# Exercise requirements
Below are the entries; give again exactly the lines from the one mentioning "- Options: Full, Partial, Custom" through the one mentioning "- Show/hide processing status alerts", inclusive.

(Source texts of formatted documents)
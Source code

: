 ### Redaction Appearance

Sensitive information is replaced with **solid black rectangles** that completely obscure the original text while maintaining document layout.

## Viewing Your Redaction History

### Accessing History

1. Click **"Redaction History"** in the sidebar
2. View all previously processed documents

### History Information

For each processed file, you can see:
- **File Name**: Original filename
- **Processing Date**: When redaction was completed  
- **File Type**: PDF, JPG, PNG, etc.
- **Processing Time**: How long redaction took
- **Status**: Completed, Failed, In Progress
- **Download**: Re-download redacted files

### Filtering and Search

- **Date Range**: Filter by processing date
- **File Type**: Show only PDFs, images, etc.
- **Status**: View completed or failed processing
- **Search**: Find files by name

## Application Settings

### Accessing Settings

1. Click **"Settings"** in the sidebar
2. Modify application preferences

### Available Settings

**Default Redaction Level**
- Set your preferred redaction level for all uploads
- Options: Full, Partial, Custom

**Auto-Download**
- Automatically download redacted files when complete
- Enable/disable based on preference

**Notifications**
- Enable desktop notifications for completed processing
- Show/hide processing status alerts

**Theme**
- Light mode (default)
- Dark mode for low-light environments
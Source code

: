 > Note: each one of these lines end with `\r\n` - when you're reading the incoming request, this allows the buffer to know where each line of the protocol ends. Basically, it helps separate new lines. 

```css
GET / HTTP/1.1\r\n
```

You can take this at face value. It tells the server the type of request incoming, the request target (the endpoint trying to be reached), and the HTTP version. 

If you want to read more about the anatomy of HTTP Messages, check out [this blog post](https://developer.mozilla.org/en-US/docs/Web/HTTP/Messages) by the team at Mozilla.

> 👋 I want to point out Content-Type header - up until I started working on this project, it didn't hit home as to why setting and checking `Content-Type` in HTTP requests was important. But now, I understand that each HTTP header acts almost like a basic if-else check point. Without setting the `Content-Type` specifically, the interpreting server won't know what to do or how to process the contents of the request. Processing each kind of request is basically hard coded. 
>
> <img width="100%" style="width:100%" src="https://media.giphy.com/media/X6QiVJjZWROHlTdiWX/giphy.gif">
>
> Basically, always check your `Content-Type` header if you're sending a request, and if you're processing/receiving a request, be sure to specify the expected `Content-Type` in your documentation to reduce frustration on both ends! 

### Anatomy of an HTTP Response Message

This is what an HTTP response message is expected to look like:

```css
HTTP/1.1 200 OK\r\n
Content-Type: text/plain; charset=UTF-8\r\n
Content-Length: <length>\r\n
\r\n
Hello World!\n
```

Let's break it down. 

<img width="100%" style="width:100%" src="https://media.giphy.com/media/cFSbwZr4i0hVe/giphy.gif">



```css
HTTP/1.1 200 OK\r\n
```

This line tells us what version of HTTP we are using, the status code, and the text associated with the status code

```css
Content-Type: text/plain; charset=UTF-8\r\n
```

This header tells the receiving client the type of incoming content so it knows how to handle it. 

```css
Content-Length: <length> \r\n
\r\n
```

# Solution below
- Options: Full, Partial, Custom

**Auto-Download**
- Automatically download redacted files when complete
- Enable/disable based on preference

**Notifications**
- Enable desktop notifications for completed processing
- Show/hide processing status alerts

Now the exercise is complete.